Problem:
Look over the entries below. Report how many lines hold the word "comment", and only that.

═════ Task material

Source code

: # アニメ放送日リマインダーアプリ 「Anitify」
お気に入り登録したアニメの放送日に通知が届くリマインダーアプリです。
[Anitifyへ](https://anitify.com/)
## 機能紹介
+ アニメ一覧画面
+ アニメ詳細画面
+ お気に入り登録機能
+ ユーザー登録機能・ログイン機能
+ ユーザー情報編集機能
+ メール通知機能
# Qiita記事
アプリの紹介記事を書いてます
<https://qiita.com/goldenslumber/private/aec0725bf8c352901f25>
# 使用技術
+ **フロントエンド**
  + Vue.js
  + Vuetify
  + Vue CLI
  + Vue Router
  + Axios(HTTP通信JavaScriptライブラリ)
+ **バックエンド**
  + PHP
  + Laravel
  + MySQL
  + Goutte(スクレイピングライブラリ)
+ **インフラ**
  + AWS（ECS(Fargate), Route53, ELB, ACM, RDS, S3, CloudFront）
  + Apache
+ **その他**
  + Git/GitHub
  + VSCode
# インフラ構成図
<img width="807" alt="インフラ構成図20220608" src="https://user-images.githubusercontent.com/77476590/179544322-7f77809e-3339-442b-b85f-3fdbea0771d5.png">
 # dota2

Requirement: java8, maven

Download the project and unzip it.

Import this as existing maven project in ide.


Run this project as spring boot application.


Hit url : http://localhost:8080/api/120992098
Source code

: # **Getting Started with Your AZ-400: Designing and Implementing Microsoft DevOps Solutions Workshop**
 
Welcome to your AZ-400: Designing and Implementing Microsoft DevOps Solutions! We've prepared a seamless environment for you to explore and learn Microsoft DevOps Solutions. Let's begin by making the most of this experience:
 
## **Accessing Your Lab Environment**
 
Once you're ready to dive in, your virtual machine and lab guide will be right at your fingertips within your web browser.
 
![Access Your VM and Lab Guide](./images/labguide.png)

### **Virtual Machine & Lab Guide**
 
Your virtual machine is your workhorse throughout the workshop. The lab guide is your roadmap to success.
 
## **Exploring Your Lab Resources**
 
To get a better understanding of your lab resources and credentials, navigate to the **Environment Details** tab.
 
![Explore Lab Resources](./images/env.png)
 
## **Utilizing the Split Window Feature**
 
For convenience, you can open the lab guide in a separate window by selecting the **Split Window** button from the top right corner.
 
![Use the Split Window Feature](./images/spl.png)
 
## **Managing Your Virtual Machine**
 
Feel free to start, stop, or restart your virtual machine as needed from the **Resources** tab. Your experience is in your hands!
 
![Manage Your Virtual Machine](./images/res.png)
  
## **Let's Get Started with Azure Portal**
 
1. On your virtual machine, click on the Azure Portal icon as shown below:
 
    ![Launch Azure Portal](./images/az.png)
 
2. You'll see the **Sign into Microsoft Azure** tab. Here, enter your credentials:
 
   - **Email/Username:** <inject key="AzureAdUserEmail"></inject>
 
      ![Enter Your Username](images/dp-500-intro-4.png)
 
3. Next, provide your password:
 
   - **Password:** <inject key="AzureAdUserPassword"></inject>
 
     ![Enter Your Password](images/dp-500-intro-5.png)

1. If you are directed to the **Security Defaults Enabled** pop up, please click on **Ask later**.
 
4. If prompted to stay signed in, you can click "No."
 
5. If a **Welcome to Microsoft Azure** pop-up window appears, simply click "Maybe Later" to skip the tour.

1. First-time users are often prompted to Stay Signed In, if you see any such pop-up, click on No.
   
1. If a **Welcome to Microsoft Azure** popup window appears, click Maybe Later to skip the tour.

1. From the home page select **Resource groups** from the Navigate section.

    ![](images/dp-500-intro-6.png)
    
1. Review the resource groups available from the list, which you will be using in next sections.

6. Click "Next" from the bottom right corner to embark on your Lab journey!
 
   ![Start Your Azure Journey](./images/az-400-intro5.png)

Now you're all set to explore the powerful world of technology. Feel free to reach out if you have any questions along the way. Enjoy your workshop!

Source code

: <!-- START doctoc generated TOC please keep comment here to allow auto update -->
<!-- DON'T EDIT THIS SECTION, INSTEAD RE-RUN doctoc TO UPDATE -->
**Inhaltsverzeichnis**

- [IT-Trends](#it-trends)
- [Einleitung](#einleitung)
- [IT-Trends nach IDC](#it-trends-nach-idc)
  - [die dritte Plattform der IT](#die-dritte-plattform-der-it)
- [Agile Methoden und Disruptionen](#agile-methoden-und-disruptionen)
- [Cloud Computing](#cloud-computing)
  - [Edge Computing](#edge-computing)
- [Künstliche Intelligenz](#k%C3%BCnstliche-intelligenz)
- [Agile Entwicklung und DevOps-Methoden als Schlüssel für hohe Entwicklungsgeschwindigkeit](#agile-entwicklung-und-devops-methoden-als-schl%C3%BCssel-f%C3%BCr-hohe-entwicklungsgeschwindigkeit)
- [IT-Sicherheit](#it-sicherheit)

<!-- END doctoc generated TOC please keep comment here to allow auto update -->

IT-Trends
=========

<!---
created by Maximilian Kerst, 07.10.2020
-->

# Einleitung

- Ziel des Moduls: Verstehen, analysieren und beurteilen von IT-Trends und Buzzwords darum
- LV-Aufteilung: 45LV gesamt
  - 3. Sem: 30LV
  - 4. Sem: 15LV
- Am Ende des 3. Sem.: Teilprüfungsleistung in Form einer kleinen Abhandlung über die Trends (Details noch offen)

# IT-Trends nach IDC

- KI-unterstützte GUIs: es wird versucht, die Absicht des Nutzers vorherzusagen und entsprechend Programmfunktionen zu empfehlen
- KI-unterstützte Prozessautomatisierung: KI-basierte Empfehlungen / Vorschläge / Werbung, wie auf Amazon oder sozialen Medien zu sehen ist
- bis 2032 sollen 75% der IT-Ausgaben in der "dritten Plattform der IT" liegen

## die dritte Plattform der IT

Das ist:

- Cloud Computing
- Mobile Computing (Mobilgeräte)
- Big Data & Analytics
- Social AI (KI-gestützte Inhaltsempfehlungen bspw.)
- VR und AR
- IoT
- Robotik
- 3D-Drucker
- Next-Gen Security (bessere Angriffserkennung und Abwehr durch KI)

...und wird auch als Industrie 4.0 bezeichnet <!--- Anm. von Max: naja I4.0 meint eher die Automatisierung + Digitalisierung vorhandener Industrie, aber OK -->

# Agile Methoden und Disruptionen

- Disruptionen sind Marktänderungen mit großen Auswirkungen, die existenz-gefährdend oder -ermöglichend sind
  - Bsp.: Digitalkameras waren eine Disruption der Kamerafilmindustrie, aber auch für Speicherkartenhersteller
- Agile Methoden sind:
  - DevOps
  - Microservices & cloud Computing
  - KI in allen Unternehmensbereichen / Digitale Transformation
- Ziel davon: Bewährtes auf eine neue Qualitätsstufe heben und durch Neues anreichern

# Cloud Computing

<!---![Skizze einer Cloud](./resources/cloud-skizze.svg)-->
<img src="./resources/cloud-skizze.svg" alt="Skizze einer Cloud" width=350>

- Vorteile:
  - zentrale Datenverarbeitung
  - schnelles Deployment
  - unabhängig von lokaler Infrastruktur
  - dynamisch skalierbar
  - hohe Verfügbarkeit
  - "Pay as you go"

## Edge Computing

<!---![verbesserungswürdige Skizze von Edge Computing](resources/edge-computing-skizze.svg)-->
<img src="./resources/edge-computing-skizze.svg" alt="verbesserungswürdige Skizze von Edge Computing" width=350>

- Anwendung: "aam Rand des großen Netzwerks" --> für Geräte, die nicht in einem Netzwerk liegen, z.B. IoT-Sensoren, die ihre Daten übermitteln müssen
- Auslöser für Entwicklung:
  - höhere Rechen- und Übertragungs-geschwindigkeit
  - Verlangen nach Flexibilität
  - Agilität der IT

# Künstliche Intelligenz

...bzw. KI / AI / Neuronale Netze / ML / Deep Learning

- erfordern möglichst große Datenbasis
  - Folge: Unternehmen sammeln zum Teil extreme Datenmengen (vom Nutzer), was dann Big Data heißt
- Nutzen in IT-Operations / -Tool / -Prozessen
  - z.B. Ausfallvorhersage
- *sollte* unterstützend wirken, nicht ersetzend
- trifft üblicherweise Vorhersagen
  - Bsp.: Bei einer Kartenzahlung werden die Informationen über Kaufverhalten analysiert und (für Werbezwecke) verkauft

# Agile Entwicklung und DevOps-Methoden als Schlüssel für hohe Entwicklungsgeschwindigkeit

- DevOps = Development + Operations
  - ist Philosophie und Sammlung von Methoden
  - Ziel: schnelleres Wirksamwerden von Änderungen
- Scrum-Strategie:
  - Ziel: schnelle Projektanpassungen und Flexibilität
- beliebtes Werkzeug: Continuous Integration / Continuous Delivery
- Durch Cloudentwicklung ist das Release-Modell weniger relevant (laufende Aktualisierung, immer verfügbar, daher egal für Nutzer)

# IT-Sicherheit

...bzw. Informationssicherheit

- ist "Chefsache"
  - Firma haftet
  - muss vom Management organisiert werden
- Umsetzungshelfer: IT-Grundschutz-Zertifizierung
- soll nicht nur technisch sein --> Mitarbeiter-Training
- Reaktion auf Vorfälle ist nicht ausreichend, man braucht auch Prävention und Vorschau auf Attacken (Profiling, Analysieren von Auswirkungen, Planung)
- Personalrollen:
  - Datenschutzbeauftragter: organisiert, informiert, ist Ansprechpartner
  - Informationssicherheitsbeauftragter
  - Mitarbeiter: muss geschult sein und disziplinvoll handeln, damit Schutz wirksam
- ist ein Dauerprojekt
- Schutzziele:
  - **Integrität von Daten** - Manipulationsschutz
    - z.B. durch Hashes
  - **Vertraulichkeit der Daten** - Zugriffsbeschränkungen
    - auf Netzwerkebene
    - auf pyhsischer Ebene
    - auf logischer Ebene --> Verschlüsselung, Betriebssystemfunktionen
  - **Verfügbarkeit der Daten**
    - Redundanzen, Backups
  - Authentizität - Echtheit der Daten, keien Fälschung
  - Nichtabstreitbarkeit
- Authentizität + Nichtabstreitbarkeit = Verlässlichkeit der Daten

══════════

Exercise result:
2